> [What the task requires]
All that is wanted is a word-for-word copy of the data from its first line to the line containing "can see, one", both included.

[Items from a data source]
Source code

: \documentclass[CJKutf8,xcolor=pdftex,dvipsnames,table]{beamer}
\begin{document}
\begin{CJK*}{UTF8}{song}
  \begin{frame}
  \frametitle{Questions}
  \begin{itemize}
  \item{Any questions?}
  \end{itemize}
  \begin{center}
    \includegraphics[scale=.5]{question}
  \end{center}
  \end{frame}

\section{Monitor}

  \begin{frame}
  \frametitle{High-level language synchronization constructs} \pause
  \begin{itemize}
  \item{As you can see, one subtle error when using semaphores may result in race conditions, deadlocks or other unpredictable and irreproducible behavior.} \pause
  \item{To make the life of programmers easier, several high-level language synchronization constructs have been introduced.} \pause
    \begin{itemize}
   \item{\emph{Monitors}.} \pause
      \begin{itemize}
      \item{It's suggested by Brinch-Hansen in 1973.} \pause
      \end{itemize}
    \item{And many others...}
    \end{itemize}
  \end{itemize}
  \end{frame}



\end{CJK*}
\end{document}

> [Task result]
Source code

: \documentclass[CJKutf8,xcolor=pdftex,dvipsnames,table]{beamer}
\begin{document}
\begin{CJK*}{UTF8}{song}
  \begin{frame}
  \frametitle{Questions}
  \begin{itemize}
  \item{Any questions?}
  \end{itemize}
  \begin{center}
    \includegraphics[scale=.5]{question}
  \end{center}
  \end{frame}

\section{Monitor}

  \begin{frame}
  \frametitle{High-level language synchronization constructs} \pause
  \begin{itemize}
  \item{As you can see, one subtle error when using semaphores may result in race conditions, deadlocks or other unpredictable and irreproducible behavior.} \pause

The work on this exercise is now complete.